Mo shares his insights from the habits of Kara Goldin.

  • Think differently. Expose yourself to lots of different ways of thinking by going outside of your industry and learning from people who do things differently. Typically when you go to conferences with like-minded people who are doing the same things you are, you tend towards the average of those people.
  • By exposing yourself to completely different industries, you open yourself up to incredible insights. If you share the same struggle but day-to-day work is very different, that’s where you can find some of your best ideas.
  • This is the reason mastermind groups can be so powerful. If you aren't part of a group with diverse perspectives and experiences, either join one or create one.
  • Create your own opportunities. The best opportunities are created before a client knows they have them. This goes back to the “move without the ball” concept from Mike Daimler. Average business developers wait until they receive an opportunity and then they react. Great business developers create their own opportunities by investing in the potential client and put themselves in a position where they are the natural choice.

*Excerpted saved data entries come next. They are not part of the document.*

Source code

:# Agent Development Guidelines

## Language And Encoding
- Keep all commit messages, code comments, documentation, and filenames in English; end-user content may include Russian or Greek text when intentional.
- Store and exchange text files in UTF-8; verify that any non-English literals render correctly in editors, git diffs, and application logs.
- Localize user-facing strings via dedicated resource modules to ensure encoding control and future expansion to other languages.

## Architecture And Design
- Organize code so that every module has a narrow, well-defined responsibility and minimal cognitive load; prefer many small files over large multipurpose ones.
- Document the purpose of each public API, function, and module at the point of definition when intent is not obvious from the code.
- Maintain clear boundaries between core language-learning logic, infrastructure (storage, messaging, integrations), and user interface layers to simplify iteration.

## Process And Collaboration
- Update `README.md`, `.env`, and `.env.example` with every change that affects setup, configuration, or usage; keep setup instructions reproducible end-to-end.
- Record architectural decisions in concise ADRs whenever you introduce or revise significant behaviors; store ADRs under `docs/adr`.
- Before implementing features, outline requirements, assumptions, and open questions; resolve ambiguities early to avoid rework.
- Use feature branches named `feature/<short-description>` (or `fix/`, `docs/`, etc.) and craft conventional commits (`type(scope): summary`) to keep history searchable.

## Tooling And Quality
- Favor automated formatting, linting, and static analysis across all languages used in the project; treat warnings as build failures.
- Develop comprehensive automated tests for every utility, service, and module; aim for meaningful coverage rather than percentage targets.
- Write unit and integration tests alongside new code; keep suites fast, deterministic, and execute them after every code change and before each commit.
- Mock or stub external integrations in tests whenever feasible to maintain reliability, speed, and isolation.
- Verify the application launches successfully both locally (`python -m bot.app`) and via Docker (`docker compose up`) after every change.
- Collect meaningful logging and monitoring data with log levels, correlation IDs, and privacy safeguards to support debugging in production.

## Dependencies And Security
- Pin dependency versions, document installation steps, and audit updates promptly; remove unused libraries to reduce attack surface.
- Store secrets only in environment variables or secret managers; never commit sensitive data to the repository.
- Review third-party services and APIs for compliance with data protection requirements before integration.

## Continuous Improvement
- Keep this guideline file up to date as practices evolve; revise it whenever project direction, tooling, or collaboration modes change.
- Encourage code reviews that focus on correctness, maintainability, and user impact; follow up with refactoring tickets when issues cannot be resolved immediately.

  • Offer your time upfront at no charge and dig into a client’s problem. Start helping them and end it at the point where you should get paid to do the real heavy lifting.
  • A great give-to-get satisfies three criteria. It’s relatively easy for you, it should be valuable to the client, and it should lead to the next step.
  • The number one correlation to success is to keep helping people. Great business developers are undaunted and keep reaching out and finding ways to help. They create connections and show that they care.
  • Most people quit after one setback. Great business developers are undaunted, continue to be helpful, and are always adding value.